After the grass has been allowed to grow back to the original amount, Freddie then puts 3 cows into the paddock. This time he finds that it takes 7 days for the 3 cows to eat all the grass in the paddock. Freddie is puzzled that the cows took this long and consults a mathematician.
Freddie said "Geez mate, I dunno why me cows took that long to eat me paddock."
Marvin the mathematician replies "Well Freddie, tell me what assumptions you made."
Freddie replies "Well mate, maybe me cows got sick or somethin', cos I reckon that me 3 cows should have taken 6 days to eat me paddock, not 7 days! "
Marvin Replies, "I doubt that very much Freddie!"
After a while Marvin does some calculations and reveals that Freddie had overlooked an important assumption. What was the assumption Freddie had overlooked? Using Marvin's assumption, how long would a single cow take to eat the same paddock?
SOLUTION:
Farmer Freddie forgot to account for the grass continuing to grow.
The data presented is sufficient to calculate both the number of cow-day meals in the field before the cows are introduced and the rate at which the grass grows.

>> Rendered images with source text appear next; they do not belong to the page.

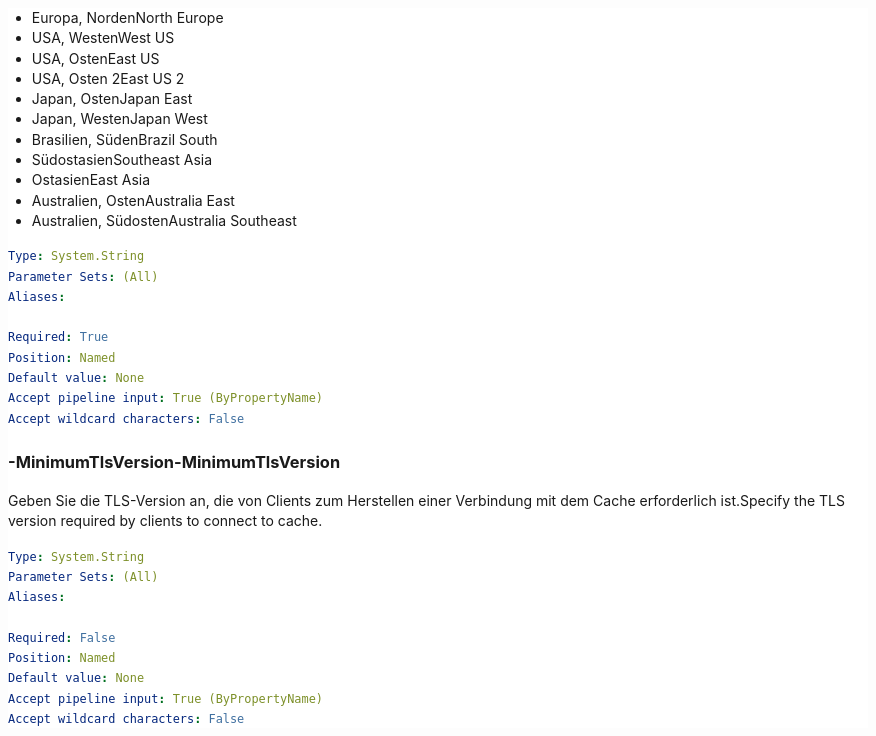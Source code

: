 - <span data-ttu-id="09f19-125">Europa, Norden</span><span class="sxs-lookup"><span data-stu-id="09f19-125">North Europe</span></span>
- <span data-ttu-id="09f19-126">USA, Westen</span><span class="sxs-lookup"><span data-stu-id="09f19-126">West US</span></span>
- <span data-ttu-id="09f19-127">USA, Osten</span><span class="sxs-lookup"><span data-stu-id="09f19-127">East US</span></span>
- <span data-ttu-id="09f19-128">USA, Osten 2</span><span class="sxs-lookup"><span data-stu-id="09f19-128">East US 2</span></span>
- <span data-ttu-id="09f19-129">Japan, Osten</span><span class="sxs-lookup"><span data-stu-id="09f19-129">Japan East</span></span>
- <span data-ttu-id="09f19-130">Japan, Westen</span><span class="sxs-lookup"><span data-stu-id="09f19-130">Japan West</span></span>
- <span data-ttu-id="09f19-131">Brasilien, Süden</span><span class="sxs-lookup"><span data-stu-id="09f19-131">Brazil South</span></span>
- <span data-ttu-id="09f19-132">Südostasien</span><span class="sxs-lookup"><span data-stu-id="09f19-132">Southeast Asia</span></span>
- <span data-ttu-id="09f19-133">Ostasien</span><span class="sxs-lookup"><span data-stu-id="09f19-133">East Asia</span></span>
- <span data-ttu-id="09f19-134">Australien, Osten</span><span class="sxs-lookup"><span data-stu-id="09f19-134">Australia East</span></span>
- <span data-ttu-id="09f19-135">Australien, Südosten</span><span class="sxs-lookup"><span data-stu-id="09f19-135">Australia Southeast</span></span>

```yaml
Type: System.String
Parameter Sets: (All)
Aliases:

Required: True
Position: Named
Default value: None
Accept pipeline input: True (ByPropertyName)
Accept wildcard characters: False
```

### <span data-ttu-id="09f19-136">-MinimumTlsVersion</span><span class="sxs-lookup"><span data-stu-id="09f19-136">-MinimumTlsVersion</span></span>
<span data-ttu-id="09f19-137">Geben Sie die TLS-Version an, die von Clients zum Herstellen einer Verbindung mit dem Cache erforderlich ist.</span><span class="sxs-lookup"><span data-stu-id="09f19-137">Specify the TLS version required by clients to connect to cache.</span></span>

```yaml
Type: System.String
Parameter Sets: (All)
Aliases:

Required: False
Position: Named
Default value: None
Accept pipeline input: True (ByPropertyName)
Accept wildcard characters: False
```
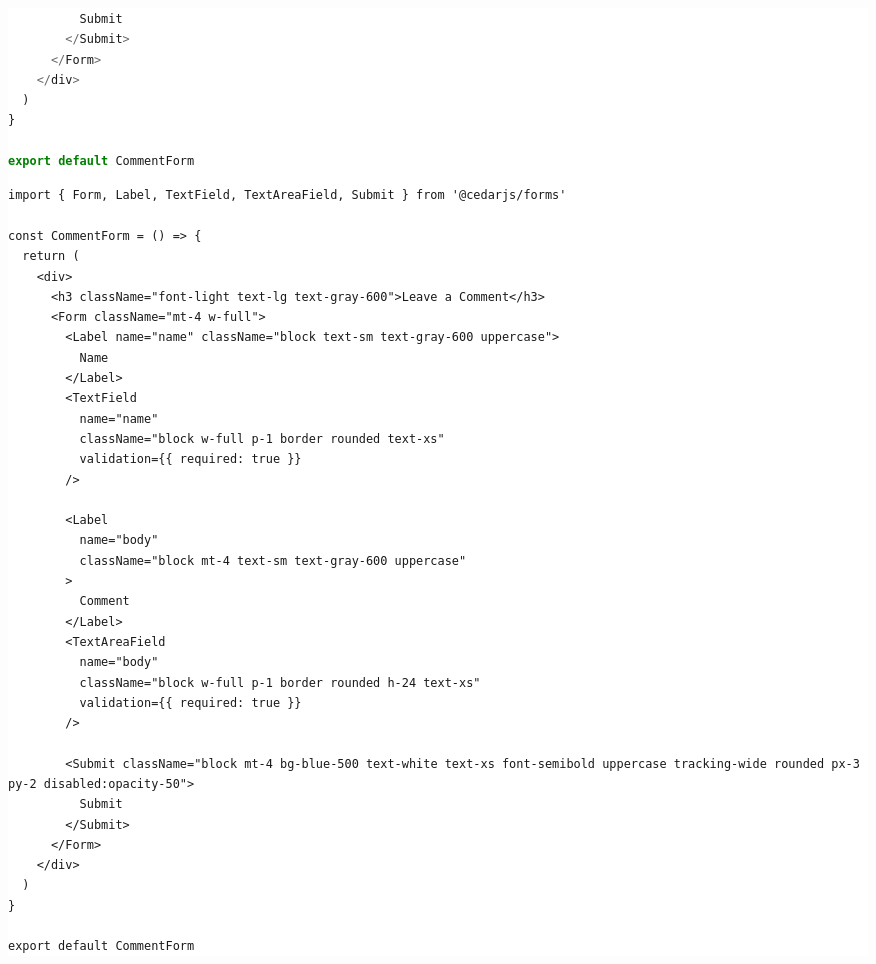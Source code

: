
 ```jsx title="web/src/components/CommentForm/CommentForm.jsx"
          Submit
        </Submit>
      </Form>
    </div>
  )
}

export default CommentForm
```

</TabItem>
<TabItem value="ts" label="TypeScript">

```tsx title="web/src/components/CommentForm/CommentForm.tsx"
import { Form, Label, TextField, TextAreaField, Submit } from '@cedarjs/forms'

const CommentForm = () => {
  return (
    <div>
      <h3 className="font-light text-lg text-gray-600">Leave a Comment</h3>
      <Form className="mt-4 w-full">
        <Label name="name" className="block text-sm text-gray-600 uppercase">
          Name
        </Label>
        <TextField
          name="name"
          className="block w-full p-1 border rounded text-xs"
          validation={{ required: true }}
        />

        <Label
          name="body"
          className="block mt-4 text-sm text-gray-600 uppercase"
        >
          Comment
        </Label>
        <TextAreaField
          name="body"
          className="block w-full p-1 border rounded h-24 text-xs"
          validation={{ required: true }}
        />

        <Submit className="block mt-4 bg-blue-500 text-white text-xs font-semibold uppercase tracking-wide rounded px-3 py-2 disabled:opacity-50">
          Submit
        </Submit>
      </Form>
    </div>
  )
}

export default CommentForm
```
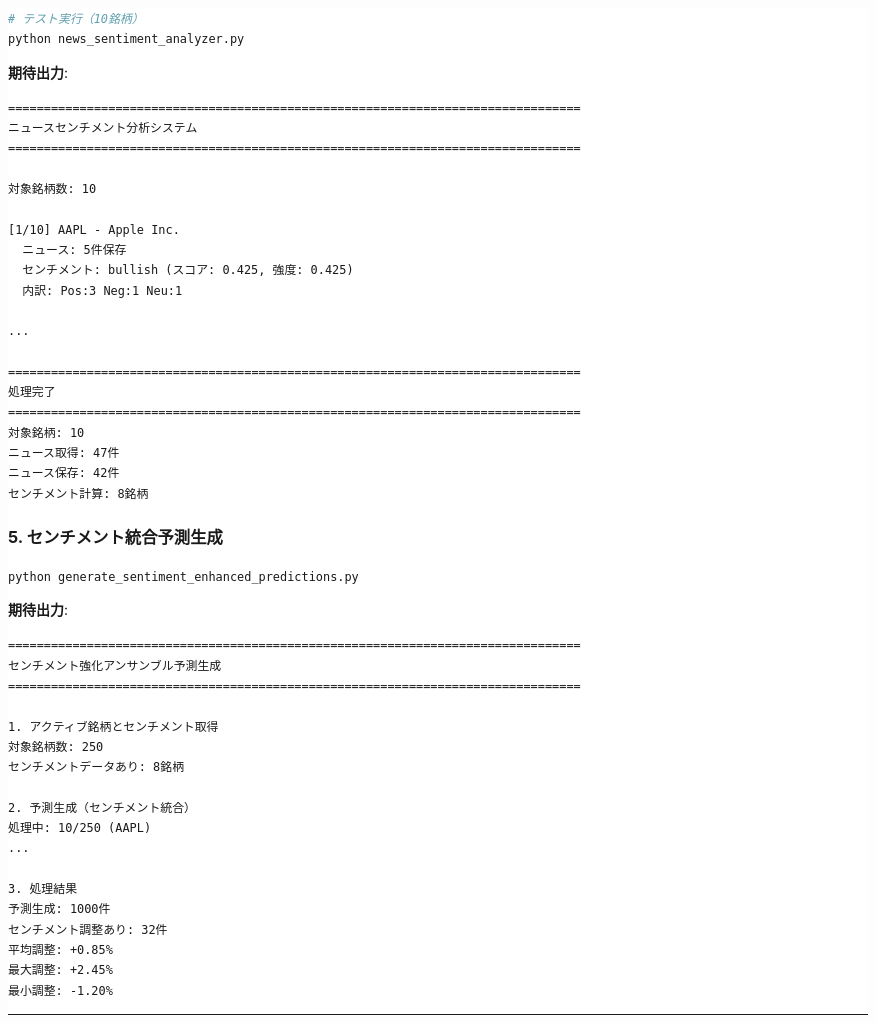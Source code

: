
 ```bash
# テスト実行（10銘柄）
python news_sentiment_analyzer.py
```

**期待出力**:
```
================================================================================
ニュースセンチメント分析システム
================================================================================

対象銘柄数: 10

[1/10] AAPL - Apple Inc.
  ニュース: 5件保存
  センチメント: bullish (スコア: 0.425, 強度: 0.425)
  内訳: Pos:3 Neg:1 Neu:1

...

================================================================================
処理完了
================================================================================
対象銘柄: 10
ニュース取得: 47件
ニュース保存: 42件
センチメント計算: 8銘柄
```

### 5. センチメント統合予測生成

```bash
python generate_sentiment_enhanced_predictions.py
```

**期待出力**:
```
================================================================================
センチメント強化アンサンブル予測生成
================================================================================

1. アクティブ銘柄とセンチメント取得
対象銘柄数: 250
センチメントデータあり: 8銘柄

2. 予測生成（センチメント統合）
処理中: 10/250 (AAPL)
...

3. 処理結果
予測生成: 1000件
センチメント調整あり: 32件
平均調整: +0.85%
最大調整: +2.45%
最小調整: -1.20%
```

---
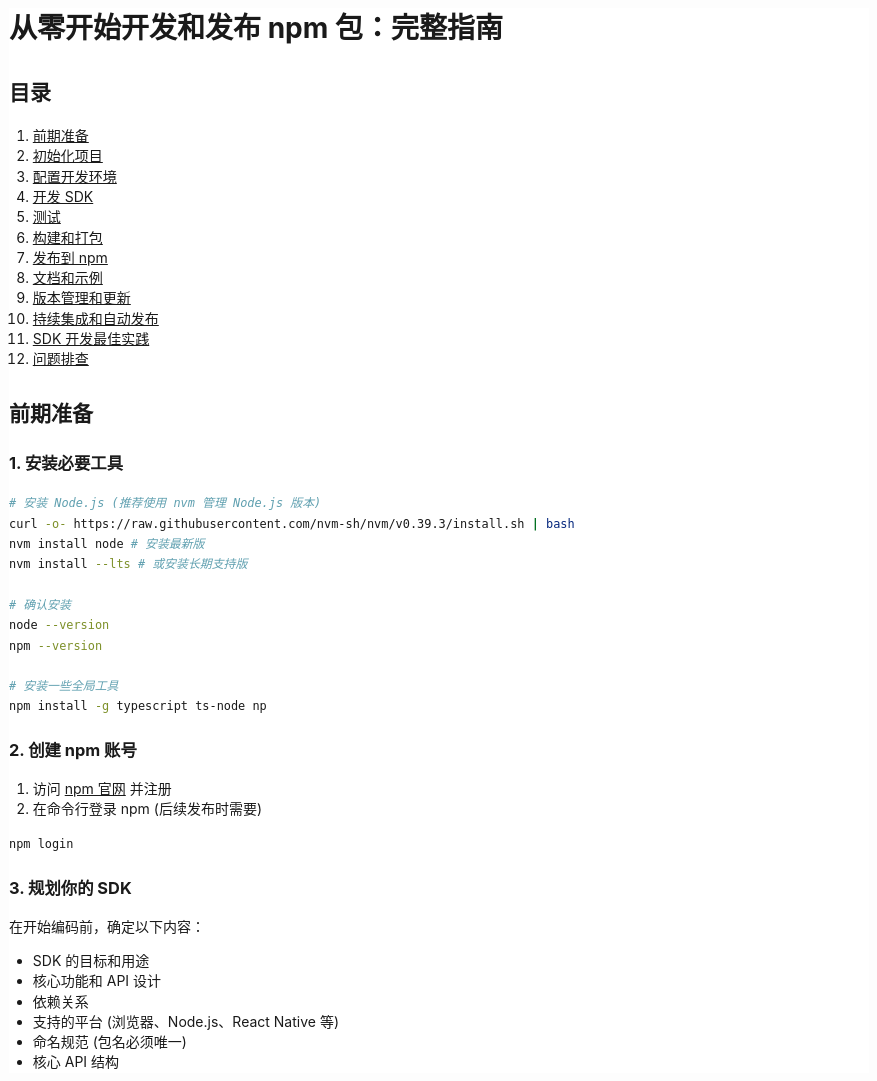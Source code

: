 # 从零开始开发和发布 npm 包：完整指南

## 目录

1. [前期准备](#前期准备)
2. [初始化项目](#初始化项目)
3. [配置开发环境](#配置开发环境)
4. [开发 SDK](#开发-sdk)
5. [测试](#测试)
6. [构建和打包](#构建和打包)
7. [发布到 npm](#发布到-npm)
8. [文档和示例](#文档和示例)
9. [版本管理和更新](#版本管理和更新)
10. [持续集成和自动发布](#持续集成和自动发布)
11. [SDK 开发最佳实践](#sdk-开发最佳实践)
12. [问题排查](#问题排查)

## 前期准备

### 1. 安装必要工具

```bash
# 安装 Node.js (推荐使用 nvm 管理 Node.js 版本)
curl -o- https://raw.githubusercontent.com/nvm-sh/nvm/v0.39.3/install.sh | bash
nvm install node # 安装最新版
nvm install --lts # 或安装长期支持版

# 确认安装
node --version
npm --version

# 安装一些全局工具
npm install -g typescript ts-node np
```

### 2. 创建 npm 账号

1. 访问 [npm 官网](https://www.npmjs.com/) 并注册
2. 在命令行登录 npm (后续发布时需要)

```bash
npm login
```

### 3. 规划你的 SDK

在开始编码前，确定以下内容：

- SDK 的目标和用途
- 核心功能和 API 设计
- 依赖关系
- 支持的平台 (浏览器、Node.js、React Native 等)
- 命名规范 (包名必须唯一)
- 核心 API 结构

Let M = number of cow-day meals at time zero.
Let g = amount of grass that grows in one day.
M + 3g = 18 meals : 6 cows 3 days
M + 7g = 21 meals : 3 cows 7 days
M = 63/4 The field starts with 15 3/4 cow-day meals.
g = 3/4 The grass grows at a rate of 3/4 of a cow-day meal per day.
[For one cow in X days, M + Xg = X meals]
If only one cow was let into the field it could eat for 63 days!